Xiao-Nian Wu1,2*, Li Jiang*, Ning-Ning Tang, Qing Chen, Feng-Mei Li, Cai-Qiong Zeng, Jian Lyu, Qi Chen, Fan Xu

Abstract

•KEYWORDS:pterygium; ethanol; alcohol; excision; specular microscopy

INTRODUCTION

Pterygium is a wedge-shaped ocular surface lesion that the abnormal fibrovascular growth of superficial conjunctival tissue extending onto the cornea[1]. Risk factors associated with primary pterygium included environmental factors such as ultraviolet exposure and dust or wind, genetic, lifestyle behaviors, immunological mechanisms and other factors[2-3]. The studies of pathogenesis indicate that pterygium is the result of the interaction of environmental and genetic factors; the genetic susceptible hosts exposure to the environmental conditions such as ultraviolet can cause oxidative DNA damage, cell proliferation, migration and angiogenesis, and ultimately lead to disease development[4].
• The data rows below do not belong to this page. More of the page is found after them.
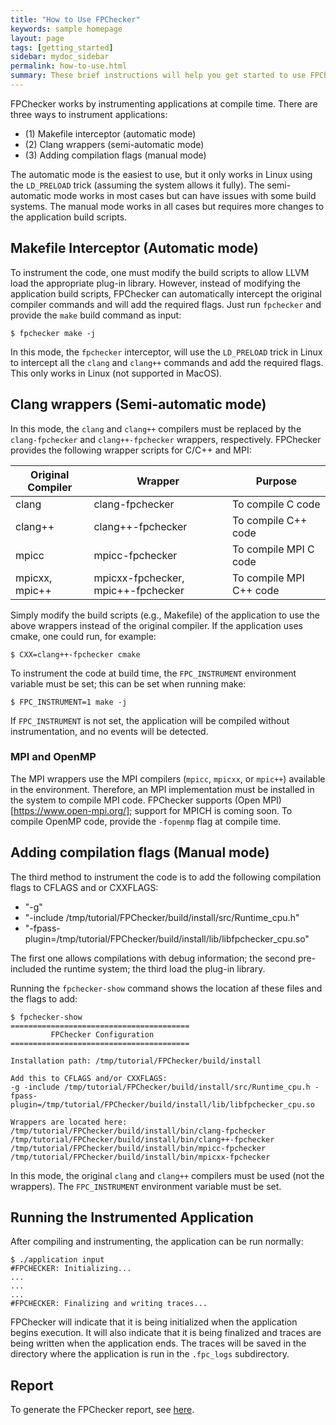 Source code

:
 ```yaml
---
title: "How to Use FPChecker"
keywords: sample homepage
layout: page
tags: [getting_started]
sidebar: mydoc_sidebar
permalink: how-to-use.html
summary: These brief instructions will help you get started to use FPChecker in your application.
---
```


FPChecker works by instrumenting applications at compile time. There are three ways to instrument applications:

- (1) Makefile interceptor (automatic mode)
- (2) Clang wrappers (semi-automatic mode)
- (3) Adding compilation flags (manual mode)

The automatic mode is the easiest to use, but it only works in Linux using the `LD_PRELOAD` trick (assuming the system allows it fully). The semi-automatic mode works in most cases but can have issues with some build systems. The manual mode works in all cases but requires more changes to the application build scripts.

## Makefile Interceptor (Automatic mode)


To instrument the code, one must modify the build scripts to allow LLVM load the appropriate plug-in library. However, instead of modifying the application build scripts, FPChecker can automatically intercept the original compiler commands and will add the required flags. Just run `fpchecker` and provide the `make` build command as input:
```
$ fpchecker make -j
```
In this mode, the `fpchecker` interceptor, will use the `LD_PRELOAD` trick in Linux to intercept all the `clang` and `clang++` commands and add the required flags. This only works in Linux (not supported in MacOS).


## Clang wrappers (Semi-automatic mode)

In this mode, the `clang` and `clang++` compilers must be replaced by the `clang-fpchecker` and `clang++-fpchecker` wrappers, respectively. FPChecker provides the following wrapper scripts for C/C++ and MPI:

| Original Compiler | Wrapper | Purpose |
|-------|--------|---------|
| clang | clang-fpchecker | To compile C code |
| clang++ | clang++-fpchecker | To compile C++ code |
| mpicc | mpicc-fpchecker | To compile MPI C code |
| mpicxx, mpic++ | mpicxx-fpchecker, mpic++-fpchecker | To compile MPI C++ code |

Simply modify the build scripts (e.g., Makefile) of the application to use the above wrappers instead of the original compiler. If the application uses cmake, one could run, for example:
```
$ CXX=clang++-fpchecker cmake
```
To instrument the code at build time, the `FPC_INSTRUMENT` environment variable must be set; this can be set when running make:
```
$ FPC_INSTRUMENT=1 make -j
```
If `FPC_INSTRUMENT` is not set, the application will be compiled without instrumentation, and no events will be detected.

### MPI and OpenMP
The MPI wrappers use the MPI compilers (`mpicc`, `mpicxx`, or `mpic++`) available in the environment. Therefore, an MPI implementation must be installed in the system to compile MPI code. FPChecker supports (Open MPI)[https://www.open-mpi.org/]; support for MPICH is coming soon. To compile OpenMP code, provide the `-fopenmp` flag at compile time.

##  Adding compilation flags (Manual mode)

The third method to instrument the code is to add the following compilation flags to CFLAGS and or CXXFLAGS:

- "-g"
- "-include /tmp/tutorial/FPChecker/build/install/src/Runtime_cpu.h"
- "-fpass-plugin=/tmp/tutorial/FPChecker/build/install/lib/libfpchecker_cpu.so"

The first one allows compilations with debug information; the second pre-included the runtime system; the third load the plug-in library.

Running the `fpchecker-show` command shows the location af these files and the flags to add:

```
$ fpchecker-show
========================================
         FPChecker Configuration        
========================================

Installation path: /tmp/tutorial/FPChecker/build/install

Add this to CFLAGS and/or CXXFLAGS:
-g -include /tmp/tutorial/FPChecker/build/install/src/Runtime_cpu.h -fpass-plugin=/tmp/tutorial/FPChecker/build/install/lib/libfpchecker_cpu.so

Wrappers are located here:
/tmp/tutorial/FPChecker/build/install/bin/clang-fpchecker
/tmp/tutorial/FPChecker/build/install/bin/clang++-fpchecker
/tmp/tutorial/FPChecker/build/install/bin/mpicc-fpchecker
/tmp/tutorial/FPChecker/build/install/bin/mpicxx-fpchecker
```

In this mode, the original `clang` and `clang++` compilers must be used (not the wrappers). The `FPC_INSTRUMENT` environment variable must be set.


## Running the Instrumented Application
After compiling and instrumenting, the application can be run normally:
```
$ ./application input
#FPCHECKER: Initializing...
...
...
...
#FPCHECKER: Finalizing and writing traces...
```
FPChecker will indicate that it is being initialized when the application begins execution. It will also indicate that it is being finalized and traces are being written when the application ends. The traces will be saved in the directory where the application is run in the `.fpc_logs` subdirectory.

## Report

To generate the FPChecker report, see [here](reports.html).
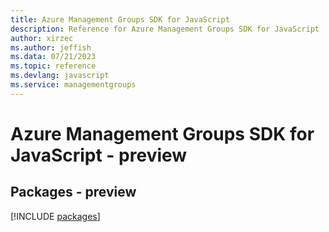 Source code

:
 ```yaml
---
title: Azure Management Groups SDK for JavaScript
description: Reference for Azure Management Groups SDK for JavaScript
author: xirzec
ms.author: jeffish
ms.data: 07/21/2023
ms.topic: reference
ms.devlang: javascript
ms.service: managementgroups
---
```

# Azure Management Groups SDK for JavaScript - preview
## Packages - preview
[!INCLUDE [packages](management-groups-index.md)] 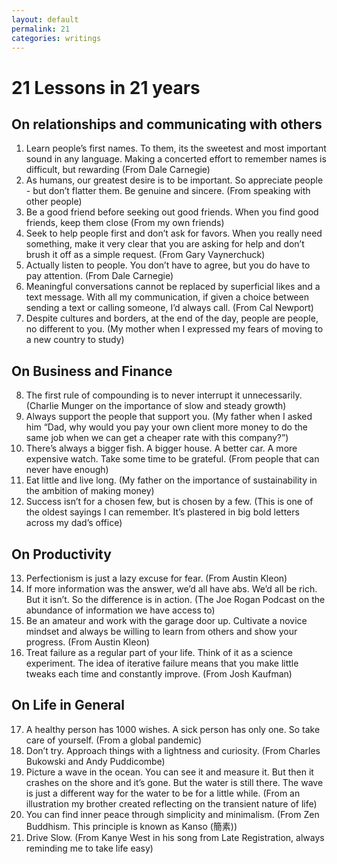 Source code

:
 ```yaml
---
layout: default
permalink: 21
categories: writings
---
```


# 21 Lessons in 21 years

## On relationships and communicating with others

1. Learn people’s first names. To them, its the sweetest and most important sound in any language. Making a concerted effort to remember names is difficult, but rewarding (From Dale Carnegie)
2. As humans, our greatest desire is to be important. So appreciate people - but don’t flatter them. Be genuine and sincere. (From speaking with other people)
3. Be a good friend before seeking out good friends. When you find good friends, keep them close (From my own friends)
4. Seek to help people first and don’t ask for favors. When you really need something, make it very clear that you are asking for help and don’t brush it off as a simple request. (From Gary Vaynerchuck)
5. Actually listen to people. You don’t have to agree, but you do have to pay attention. (From Dale Carnegie)
6. Meaningful conversations cannot be replaced by superficial likes and a text message. With all my communication, if given a choice between sending a text or calling someone, I’d always call. (From Cal Newport)
7. Despite cultures and borders, at the end of the day, people are people, no different to you. (My mother when I expressed my fears of moving to a new country to study)

## On Business and Finance

8. The first rule of compounding is to never interrupt it unnecessarily. (Charlie Munger on the importance of slow and steady growth)
9. Always support the people that support you. (My father when I asked him “Dad, why would you pay your own client more money to do the same job when we can get a cheaper rate with this company?”)
10. There’s always a bigger fish. A bigger house. A better car. A more expensive watch. Take some time to be grateful. (From people that can never have enough)
11. Eat little and live long. (My father on the importance of sustainability in the ambition of making money)
12. Success isn’t for a chosen few, but is chosen by a few. (This is one of the oldest sayings I can remember. It’s plastered in big bold letters across my dad’s office)

## On Productivity

13. Perfectionism is just a lazy excuse for fear. (From Austin Kleon)
14. If more information was the answer, we’d all have abs. We’d all be rich. But it isn’t. So the difference is in action. (The Joe Rogan Podcast on the abundance of information we have access to)
15. Be an amateur and work with the garage door up. Cultivate a novice mindset and always be willing to learn from others and show your progress. (From Austin Kleon)
16. Treat failure as a regular part of your life. Think of it as a science experiment. The idea of iterative failure means that you make little tweaks each time and constantly improve. (From Josh Kaufman)

## On Life in General

17. A healthy person has 1000 wishes. A sick person has only one. So take care of yourself. (From a global pandemic)
18. Don’t try. Approach things with a lightness and curiosity. (From Charles Bukowski and Andy Puddicombe)
19. Picture a wave in the ocean. You can see it and measure it. But then it crashes on the shore and it’s gone. But the water is still there. The wave is just a different way for the water to be for a little while. (From an illustration my brother created reflecting on the transient nature of life)
20. You can find inner peace through simplicity and minimalism. (From Zen Buddhism. This principle is known as Kanso (簡素))
21. Drive Slow. (From Kanye West in his song from Late Registration, always reminding me to take life easy)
Surgical excision is a logical treatment choice for pterygium, particularly for patients with recurrent inflammation, irritation, visual impairment, or unacceptable appearance. Due to simple excision is associated with high recurrence rates of 24%-89%[5], several adjuvant treatments are in use, such as conjunctival autografting, amniotic membrane transplantation, beta-irradiation, or mitomycin C[6-8]. At the same time, any remnant of the pterygium should be completely removed to prevent recurrences[9-10]. However, the pterygium head on the cornea often interferes with the excision of pterygium because of its tight adhesion to the cornea. Traditionally, firm attachment of the pterygium head on the cornea is removed by intensive mechanical scraping, which is associated with severe complications such as corneal perforation, irregular astigmatism and corneal scarring[3]. Therefore, to identify the plane between the pterygium and the underlying corneal during the pterygium surgery, and remove the pterygium tissue cleanly from the corneal surface while remaining a smooth surface of the underlying corneal without intensive corneal scraping is a problem needs to be solved. During these years, inspired by the use of ethanol in laser-assisted subepithelial keratectomy (LASEK), some researchers have carried out an effective method to apply 20% alcohol to the pterygium surgery to get over the difficulty on the complete removal of the pterygium head[3,11]. The main procedure is that, after anesthesia, a metal ring well was placed on the surface of the head of the pterygium as used in LASEK, two to four drops of ethanol 20% were applied inside the well and retained for 40-60s, and then a sponge was used to absorb the ethanol[12]. Following the profuse wash of Balanced Salt Solution (BSS) or not, the head of the pterygium was separated from the underlying cornea by blunt dissection. The practice described above provided us a way to deal with the head of the pterygium effectively. However, there is no consensus regarding the ideal treatment for the disease[13].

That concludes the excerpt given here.